What is a Simulation?
In this section, the speaker defines what a simulation is and provides examples of how it can be used in various fields.
Definition of Simulation
- A simulation is a computer program that models real-world scenarios.
- Simulations are used in various fields such as engineering, medicine, and finance.
- Simulations can be used to test hypotheses or predict outcomes.
Types of Simulations
In this section, the speaker discusses different types of simulations that exist.
Types of Simulations
- Physical simulations model real-world objects or systems.
- Mathematical simulations use equations to model systems or phenomena.
- Agent-based simulations model individual agents interacting with each other in a system.
Advantages of Simulations
In this section, the speaker explains why simulations are useful tools in various fields.
Advantages of Simulations
- Simulations can be used to test hypotheses without risking damage or harm in real life scenarios.
- Simulations can save time and money by reducing the need for physical testing or experimentation.

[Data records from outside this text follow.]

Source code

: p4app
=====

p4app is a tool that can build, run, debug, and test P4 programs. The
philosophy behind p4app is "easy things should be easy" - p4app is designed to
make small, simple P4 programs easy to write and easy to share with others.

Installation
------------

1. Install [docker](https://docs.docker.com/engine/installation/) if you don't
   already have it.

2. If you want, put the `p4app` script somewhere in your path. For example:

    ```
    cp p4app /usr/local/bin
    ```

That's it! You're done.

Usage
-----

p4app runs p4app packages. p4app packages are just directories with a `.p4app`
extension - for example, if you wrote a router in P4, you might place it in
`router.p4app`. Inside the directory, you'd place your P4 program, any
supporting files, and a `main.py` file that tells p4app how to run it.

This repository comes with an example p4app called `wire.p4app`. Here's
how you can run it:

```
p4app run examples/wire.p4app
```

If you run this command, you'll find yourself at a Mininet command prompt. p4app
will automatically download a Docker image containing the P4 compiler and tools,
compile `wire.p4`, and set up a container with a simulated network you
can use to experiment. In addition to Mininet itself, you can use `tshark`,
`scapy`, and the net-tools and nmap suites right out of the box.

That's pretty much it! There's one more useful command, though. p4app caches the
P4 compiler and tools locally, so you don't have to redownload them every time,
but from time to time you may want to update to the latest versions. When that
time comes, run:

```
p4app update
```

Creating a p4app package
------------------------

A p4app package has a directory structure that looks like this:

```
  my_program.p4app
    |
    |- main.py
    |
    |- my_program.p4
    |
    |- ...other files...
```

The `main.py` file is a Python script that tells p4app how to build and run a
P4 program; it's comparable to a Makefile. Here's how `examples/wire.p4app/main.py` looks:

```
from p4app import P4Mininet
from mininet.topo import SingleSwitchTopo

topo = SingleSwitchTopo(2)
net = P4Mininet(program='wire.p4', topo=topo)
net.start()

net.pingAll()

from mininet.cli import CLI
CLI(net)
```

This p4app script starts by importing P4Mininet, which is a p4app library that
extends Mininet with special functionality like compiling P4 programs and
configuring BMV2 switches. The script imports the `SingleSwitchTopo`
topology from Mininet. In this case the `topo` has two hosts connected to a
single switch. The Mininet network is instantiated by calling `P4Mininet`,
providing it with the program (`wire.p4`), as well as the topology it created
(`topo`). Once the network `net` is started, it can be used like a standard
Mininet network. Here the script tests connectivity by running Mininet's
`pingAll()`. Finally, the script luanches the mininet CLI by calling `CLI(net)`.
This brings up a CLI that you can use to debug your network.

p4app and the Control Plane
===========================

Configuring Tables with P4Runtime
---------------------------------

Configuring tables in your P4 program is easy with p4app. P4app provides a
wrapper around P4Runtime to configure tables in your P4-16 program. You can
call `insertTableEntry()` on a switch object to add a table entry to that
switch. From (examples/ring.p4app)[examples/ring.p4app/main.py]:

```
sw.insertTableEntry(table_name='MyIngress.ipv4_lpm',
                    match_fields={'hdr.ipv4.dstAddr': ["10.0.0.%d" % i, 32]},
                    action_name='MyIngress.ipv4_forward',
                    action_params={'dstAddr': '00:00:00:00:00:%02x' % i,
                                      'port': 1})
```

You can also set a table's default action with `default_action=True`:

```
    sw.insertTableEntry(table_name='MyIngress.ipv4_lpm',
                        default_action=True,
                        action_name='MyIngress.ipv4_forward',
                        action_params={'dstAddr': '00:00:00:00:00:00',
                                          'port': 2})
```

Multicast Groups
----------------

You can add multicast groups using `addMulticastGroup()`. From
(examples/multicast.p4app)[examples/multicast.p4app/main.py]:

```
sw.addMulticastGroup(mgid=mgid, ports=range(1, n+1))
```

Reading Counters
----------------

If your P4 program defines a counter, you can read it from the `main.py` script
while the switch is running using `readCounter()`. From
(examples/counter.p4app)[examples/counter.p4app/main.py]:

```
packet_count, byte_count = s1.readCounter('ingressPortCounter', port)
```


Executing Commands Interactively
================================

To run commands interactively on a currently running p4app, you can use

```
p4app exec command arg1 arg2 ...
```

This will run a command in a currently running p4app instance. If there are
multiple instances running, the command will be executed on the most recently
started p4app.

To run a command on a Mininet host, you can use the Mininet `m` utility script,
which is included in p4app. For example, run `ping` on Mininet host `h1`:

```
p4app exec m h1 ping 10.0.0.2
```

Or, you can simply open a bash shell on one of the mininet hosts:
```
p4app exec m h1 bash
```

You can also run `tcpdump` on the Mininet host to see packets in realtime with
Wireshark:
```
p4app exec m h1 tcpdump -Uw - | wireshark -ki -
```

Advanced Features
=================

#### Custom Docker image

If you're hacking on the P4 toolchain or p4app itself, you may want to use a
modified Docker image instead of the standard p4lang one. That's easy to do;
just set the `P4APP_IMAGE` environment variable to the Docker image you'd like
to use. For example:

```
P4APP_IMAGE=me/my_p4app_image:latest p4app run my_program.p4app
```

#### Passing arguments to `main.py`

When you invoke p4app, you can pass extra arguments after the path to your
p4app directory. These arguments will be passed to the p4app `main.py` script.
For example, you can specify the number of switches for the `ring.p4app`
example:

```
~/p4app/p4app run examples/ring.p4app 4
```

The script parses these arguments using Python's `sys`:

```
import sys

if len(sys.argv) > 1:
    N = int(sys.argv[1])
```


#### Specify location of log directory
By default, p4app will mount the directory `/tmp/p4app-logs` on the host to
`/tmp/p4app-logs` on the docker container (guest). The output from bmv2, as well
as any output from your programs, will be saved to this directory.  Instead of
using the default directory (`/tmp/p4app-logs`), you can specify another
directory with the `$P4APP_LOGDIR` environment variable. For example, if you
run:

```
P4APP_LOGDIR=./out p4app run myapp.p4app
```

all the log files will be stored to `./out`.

- Simulations can provide insights into complex systems that may not be easily observable in real life scenarios.
Disadvantages of Simulations
In this section, the speaker discusses some of the limitations and drawbacks of simulations.
Disadvantages of Simulations
- Simulations are only as accurate as the data and assumptions used to create them.
- Simulations may not account for all variables or factors that can affect real-world scenarios.
- Simulations may be limited by computational power or resources.
Conclusion
In this section, the speaker concludes the video by summarizing key points about simulations.
Summary
- A simulation is a computer program that models real-world scenarios.
- There are different types of simulations such as physical, mathematical, and agent-based simulations.
- Simulations have advantages such as being able to test hypotheses without risking harm or damage in real life scenarios, saving time and money, and providing insights into complex systems.
- However, there are also disadvantages such as limitations in accuracy due to data and assumptions used, not accounting for all variables or factors that can affect real-world scenarios, and being limited by computational power or resources.